Mean people are all around.
They lie in wait hoping to spring their meanness on others.
They can be avoided. Simply don’t do anything productive and they will leave you alone.
Yet try doing something. Try producing art. Try taking a stand. Make an attempt to make the world better and you will be ambushed.
Mean people are like wasps. They take movement as a threat so they attack. Stay still and you are safe. Move and you are the enemy. (See: Don’t Be a Facebook Piranha)
Good people, however, have to move. We have to fix problems, find solutions, challenge the status quo. Good people can’t stay silent when injustice abounds. We can’t sit still when there is work to be done. We can’t do nothing when there is art to create.
Good people must act.
Mean people will attack the actors.
Which leaves one relevant question: how do we deal with mean people?
The most powerful approach to mean people is to simply ignore them.
It doesn’t always work.
It isn’t always an option. (See: The Ends Don’t Justify the Mean)
Yet far more often than we realize, the best thing to do with a mean person is to do nothing.
Ignoring someone has great power, because most mean people are looking for attention.
Like a two-year old who hasn’t learned how to get attention in a positive way, they get attention the only way they know how—by acting out.
Obviously a parent can’t ignore every bad action by a child, but energy is better spent by engaging good behavior and ignoring bad behavior.
Ignore what you can.
- Don’t respond to rude comments.
- Don’t react to obvious slights.
- Don’t passive-aggressively write a Facebook post about them.

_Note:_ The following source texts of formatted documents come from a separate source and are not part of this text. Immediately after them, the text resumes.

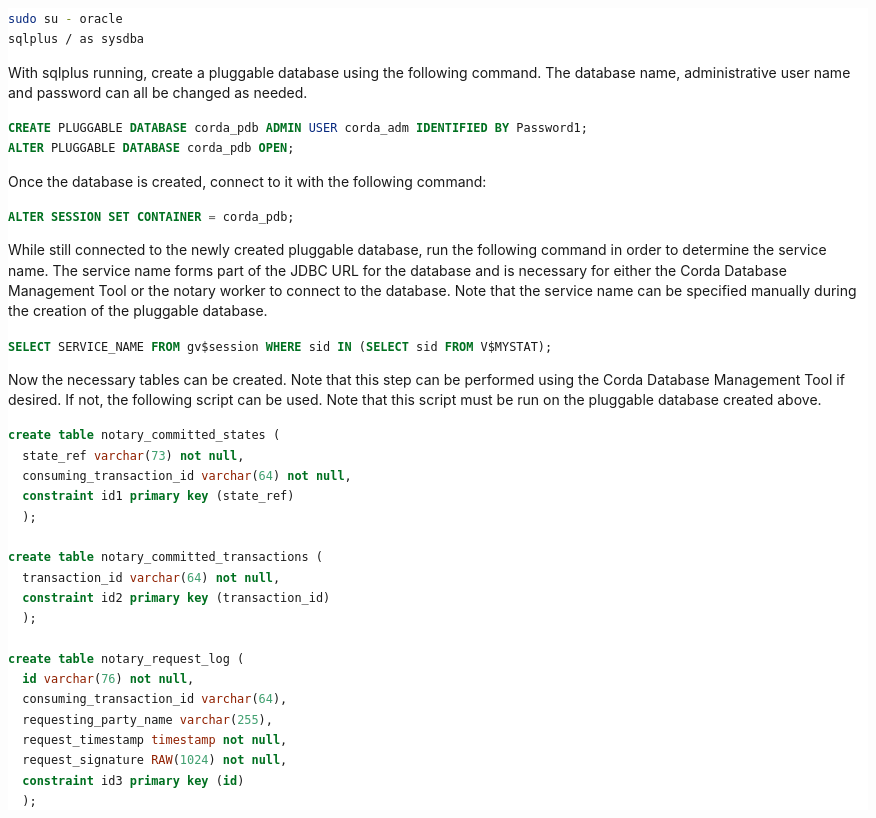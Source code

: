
 ```bash
sudo su - oracle
sqlplus / as sysdba
```
With sqlplus running, create a pluggable database using the following command. The database name, administrative
                    user name and password can all be changed as needed.

```sql
CREATE PLUGGABLE DATABASE corda_pdb ADMIN USER corda_adm IDENTIFIED BY Password1;
ALTER PLUGGABLE DATABASE corda_pdb OPEN;
```
Once the database is created, connect to it with the following command:

```sql
ALTER SESSION SET CONTAINER = corda_pdb;
```
While still connected to the newly created pluggable database, run the following command in order to determine
                    the service name. The service name forms part of the JDBC URL for the database and is necessary for either the
                    Corda Database Management Tool or the notary worker to connect to the database. Note that the service name can
                    be specified manually during the creation of the pluggable database.

```sql
SELECT SERVICE_NAME FROM gv$session WHERE sid IN (SELECT sid FROM V$MYSTAT);
```
Now the necessary tables can be created. Note that this step can be performed using the Corda Database Management
                    Tool if desired. If not, the following script can be used. Note that this script must be run on the pluggable
                    database created above.

```sql
create table notary_committed_states (
  state_ref varchar(73) not null,
  consuming_transaction_id varchar(64) not null,
  constraint id1 primary key (state_ref)
  );

create table notary_committed_transactions (
  transaction_id varchar(64) not null,
  constraint id2 primary key (transaction_id)
  );

create table notary_request_log (
  id varchar(76) not null,
  consuming_transaction_id varchar(64),
  requesting_party_name varchar(255),
  request_timestamp timestamp not null,
  request_signature RAW(1024) not null,
  constraint id3 primary key (id)
  );
```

Simply ignore bad behavior.
When ignoring is not an option and you have to respond, consider the following:
Don’t fight fire with fire. Mean people do not give you the right to act mean. By doing so, you become no different than them.
Don’t play the one-upmanship game. The danger of responding to a mean person is the temptation is to be more mean than them. They are then tempted to be more mean than you. Eventually the ugly conversation turns brutal.
Be firm. There is a difference between being mean and being firm. The first is inappropriate; the second is necessary. Mean people are used to walking over people; they are not used to someone standing firm. Stand firm. Be unmoved by how they respond. You are in charge of your emotions; do not hand control of yourself over to them. (See: The Number One Rule of Disagreement)
The meaner they get, the kinder you get. Make it a game. Mean people want others to be mean so they can justify themselves. Kindness takes away the justification.
Love. The command to love is not saved for only those who love you first. Just because someone is mean doesn’t give you the freedom to stop loving them. Remember, Love Doesn’t Always Feel Loving so don’t confuse being walked over for true love. But do figure out the most loving action to take toward the person and love them.
Mean people are all around, but their meanness says more about them than it does you. Rick Warren says, “hurt people hurt people.” When a mean person tries to hurt you, remember they are the ones who are hurting.